> Task
The records that follow must be repeated exactly, minus the images.

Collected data
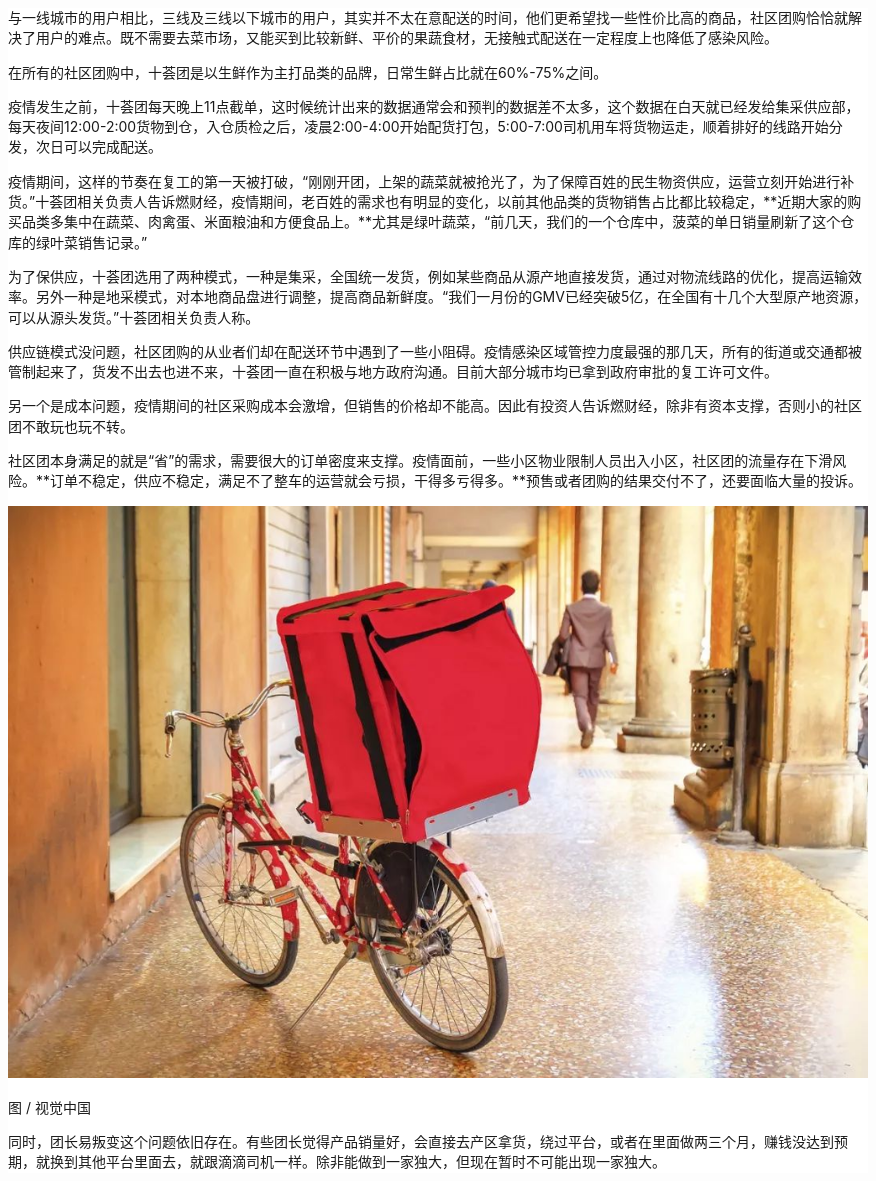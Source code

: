 与一线城市的用户相比，三线及三线以下城市的用户，其实并不太在意配送的时间，他们更希望找一些性价比高的商品，社区团购恰恰就解决了用户的难点。既不需要去菜市场，又能买到比较新鲜、平价的果蔬食材，无接触式配送在一定程度上也降低了感染风险。

在所有的社区团购中，十荟团是以生鲜作为主打品类的品牌，日常生鲜占比就在60%-75%之间。

疫情发生之前，十荟团每天晚上11点截单，这时候统计出来的数据通常会和预判的数据差不太多，这个数据在白天就已经发给集采供应部，每天夜间12:00-2:00货物到仓，入仓质检之后，凌晨2:00-4:00开始配货打包，5:00-7:00司机用车将货物运走，顺着排好的线路开始分发，次日可以完成配送。

疫情期间，这样的节奏在复工的第一天被打破，“刚刚开团，上架的蔬菜就被抢光了，为了保障百姓的民生物资供应，运营立刻开始进行补货。”十荟团相关负责人告诉燃财经，疫情期间，老百姓的需求也有明显的变化，以前其他品类的货物销售占比都比较稳定，**近期大家的购买品类多集中在蔬菜、肉禽蛋、米面粮油和方便食品上。**尤其是绿叶蔬菜，“前几天，我们的一个仓库中，菠菜的单日销量刷新了这个仓库的绿叶菜销售记录。” 

为了保供应，十荟团选用了两种模式，一种是集采，全国统一发货，例如某些商品从源产地直接发货，通过对物流线路的优化，提高运输效率。另外一种是地采模式，对本地商品盘进行调整，提高商品新鲜度。“我们一月份的GMV已经突破5亿，在全国有十几个大型原产地资源，可以从源头发货。”十荟团相关负责人称。

供应链模式没问题，社区团购的从业者们却在配送环节中遇到了一些小阻碍。疫情感染区域管控力度最强的那几天，所有的街道或交通都被管制起来了，货发不出去也进不来，十荟团一直在积极与地方政府沟通。目前大部分城市均已拿到政府审批的复工许可文件。

另一个是成本问题，疫情期间的社区采购成本会激增，但销售的价格却不能高。因此有投资人告诉燃财经，除非有资本支撑，否则小的社区团不敢玩也玩不转。

社区团本身满足的就是“省”的需求，需要很大的订单密度来支撑。疫情面前，一些小区物业限制人员出入小区，社区团的流量存在下滑风险。**订单不稳定，供应不稳定，满足不了整车的运营就会亏损，干得多亏得多。**预售或者团购的结果交付不了，还要面临大量的投诉。

![](/images/post/5fb92c5eefb8c512a21f2afaa74fae69.jpg)

图 / 视觉中国

同时，团长易叛变这个问题依旧存在。有些团长觉得产品销量好，会直接去产区拿货，绕过平台，或者在里面做两三个月，赚钱没达到预期，就换到其他平台里面去，就跟滴滴司机一样。除非能做到一家独大，但现在暂时不可能出现一家独大。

> Response area
Source code

: 与一线城市的用户相比，三线及三线以下城市的用户，其实并不太在意配送的时间，他们更希望找一些性价比高的商品，社区团购恰恰就解决了用户的难点。既不需要去菜市场，又能买到比较新鲜、平价的果蔬食材，无接触式配送在一定程度上也降低了感染风险。

在所有的社区团购中，十荟团是以生鲜作为主打品类的品牌，日常生鲜占比就在60%-75%之间。

疫情发生之前，十荟团每天晚上11点截单，这时候统计出来的数据通常会和预判的数据差不太多，这个数据在白天就已经发给集采供应部，每天夜间12:00-2:00货物到仓，入仓质检之后，凌晨2:00-4:00开始配货打包，5:00-7:00司机用车将货物运走，顺着排好的线路开始分发，次日可以完成配送。

疫情期间，这样的节奏在复工的第一天被打破，“刚刚开团，上架的蔬菜就被抢光了，为了保障百姓的民生物资供应，运营立刻开始进行补货。”十荟团相关负责人告诉燃财经，疫情期间，老百姓的需求也有明显的变化，以前其他品类的货物销售占比都比较稳定，**近期大家的购买品类多集中在蔬菜、肉禽蛋、米面粮油和方便食品上。**尤其是绿叶蔬菜，“前几天，我们的一个仓库中，菠菜的单日销量刷新了这个仓库的绿叶菜销售记录。” 

为了保供应，十荟团选用了两种模式，一种是集采，全国统一发货，例如某些商品从源产地直接发货，通过对物流线路的优化，提高运输效率。另外一种是地采模式，对本地商品盘进行调整，提高商品新鲜度。“我们一月份的GMV已经突破5亿，在全国有十几个大型原产地资源，可以从源头发货。”十荟团相关负责人称。

供应链模式没问题，社区团购的从业者们却在配送环节中遇到了一些小阻碍。疫情感染区域管控力度最强的那几天，所有的街道或交通都被管制起来了，货发不出去也进不来，十荟团一直在积极与地方政府沟通。目前大部分城市均已拿到政府审批的复工许可文件。

另一个是成本问题，疫情期间的社区采购成本会激增，但销售的价格却不能高。因此有投资人告诉燃财经，除非有资本支撑，否则小的社区团不敢玩也玩不转。

社区团本身满足的就是“省”的需求，需要很大的订单密度来支撑。疫情面前，一些小区物业限制人员出入小区，社区团的流量存在下滑风险。**订单不稳定，供应不稳定，满足不了整车的运营就会亏损，干得多亏得多。**预售或者团购的结果交付不了，还要面临大量的投诉。

![](/images/post/5fb92c5eefb8c512a21f2afaa74fae69.jpg)

图 / 视觉中国

同时，团长易叛变这个问题依旧存在。有些团长觉得产品销量好，会直接去产区拿货，绕过平台，或者在里面做两三个月，赚钱没达到预期，就换到其他平台里面去，就跟滴滴司机一样。除非能做到一家独大，但现在暂时不可能出现一家独大。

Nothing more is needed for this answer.